I’m looking for books with problem sets that I can work, with detailed answer keys. My calculus textbook has great problems, but if I want to check my work it only has answers for the odds, and it’s usually something like “57. sqrt2” with none of the steps listed. I’d like to know WHY I’m getting the wrong answer sometimes. Basically I’m looking for problems above and beyond what’s in my calc book so I can get more practice. Preferably a book with stuff on limits, differentiation, and integration; first year calc stuff. I don’t need the “how tos” just the problems, and I’m not sure such a thing even exists. Thanks!

No recommendations, I’m just chiming in to say that I do feel your pain.

Calc was a hugely difficult subject for me, and while I cannot recommend a good text, I will advise you to stay away from the one I had.

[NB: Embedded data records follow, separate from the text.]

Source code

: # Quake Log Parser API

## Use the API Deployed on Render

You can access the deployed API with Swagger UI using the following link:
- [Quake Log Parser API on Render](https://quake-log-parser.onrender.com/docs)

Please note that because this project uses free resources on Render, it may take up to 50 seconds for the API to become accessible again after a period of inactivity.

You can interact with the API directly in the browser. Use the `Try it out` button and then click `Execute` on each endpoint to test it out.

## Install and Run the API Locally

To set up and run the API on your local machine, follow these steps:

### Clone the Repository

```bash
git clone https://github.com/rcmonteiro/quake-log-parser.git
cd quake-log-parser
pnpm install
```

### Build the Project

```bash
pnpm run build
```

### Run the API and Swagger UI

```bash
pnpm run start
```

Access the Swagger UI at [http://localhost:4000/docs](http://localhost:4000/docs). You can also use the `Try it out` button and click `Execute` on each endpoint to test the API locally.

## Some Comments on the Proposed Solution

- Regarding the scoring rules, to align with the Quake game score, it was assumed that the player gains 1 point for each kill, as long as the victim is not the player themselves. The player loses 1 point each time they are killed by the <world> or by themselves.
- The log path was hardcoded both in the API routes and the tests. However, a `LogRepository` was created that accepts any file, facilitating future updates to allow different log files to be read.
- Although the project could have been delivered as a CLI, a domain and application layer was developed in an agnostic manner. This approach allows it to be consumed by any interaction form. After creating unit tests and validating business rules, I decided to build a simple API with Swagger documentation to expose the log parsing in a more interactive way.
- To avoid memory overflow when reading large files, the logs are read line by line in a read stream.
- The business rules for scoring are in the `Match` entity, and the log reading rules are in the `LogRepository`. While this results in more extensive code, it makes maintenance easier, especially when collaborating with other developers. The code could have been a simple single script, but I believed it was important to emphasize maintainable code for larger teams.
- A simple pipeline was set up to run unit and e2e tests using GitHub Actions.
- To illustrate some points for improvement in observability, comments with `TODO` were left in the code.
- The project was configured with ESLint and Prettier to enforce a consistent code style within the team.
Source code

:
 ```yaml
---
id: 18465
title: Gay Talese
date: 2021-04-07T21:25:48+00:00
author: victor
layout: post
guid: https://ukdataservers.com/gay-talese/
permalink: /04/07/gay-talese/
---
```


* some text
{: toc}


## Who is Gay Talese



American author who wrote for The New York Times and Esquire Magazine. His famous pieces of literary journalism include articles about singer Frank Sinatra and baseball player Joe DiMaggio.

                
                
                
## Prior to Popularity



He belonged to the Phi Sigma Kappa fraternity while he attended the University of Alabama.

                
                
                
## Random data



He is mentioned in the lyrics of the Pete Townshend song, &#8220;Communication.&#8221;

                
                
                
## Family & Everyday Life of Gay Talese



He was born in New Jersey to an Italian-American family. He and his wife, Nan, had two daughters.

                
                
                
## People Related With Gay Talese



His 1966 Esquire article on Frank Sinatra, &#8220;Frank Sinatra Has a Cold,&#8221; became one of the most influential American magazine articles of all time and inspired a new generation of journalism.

Don’t remember the title or author, but it went 57 pages. For a semester course. That’s when I knew I was in for trouble! :eek:

Best of luck to you, though. You keep on keeping on and take advantage of any math labs your school offers. That’s the only thing that got me thru calc.

For some textbooks, there exist “student solutions manuals” or some such, which contain worked-out solutions to all the odd-numbered problems. If this is available for your book, it will probably say so on the back cover or in the introduction or somewhere like that.

This is a recent thread on calculus books.

I’ve heard good things about Calculus Made Easy by Silvanus P. Thompson. The original edition is about 100 years old, and the first pages look good.

Schaum’s Outlines are frequently superior to the overly heavy and error-laden hardback texts, as well as being about 15% of the price. REA Problem Solvers, while not pretty, will offer up more problems, both with full solution and basic answers, than you can take.

Stranger

Hello, fellow sufferer! I, too, am having trouble with calculus; though I’ve dropped out of the AP class, I’m still doing fairly badly in the regular class.

My teacher suggested that even though I have absolutely no intention of taking the AP, I should get the Peterson’s AP Review book. The conversation was immensely flattering. She said, “You’ll like it. He explains things like you’re in third grade.”

I don’t think that’s quite true, but the explanations given for the examples seem to be pretty clear and step-by-step.

I do have this one! It’s very interesting and straightforward, and his writing style is very amusing. Thanks for all of the suggestions!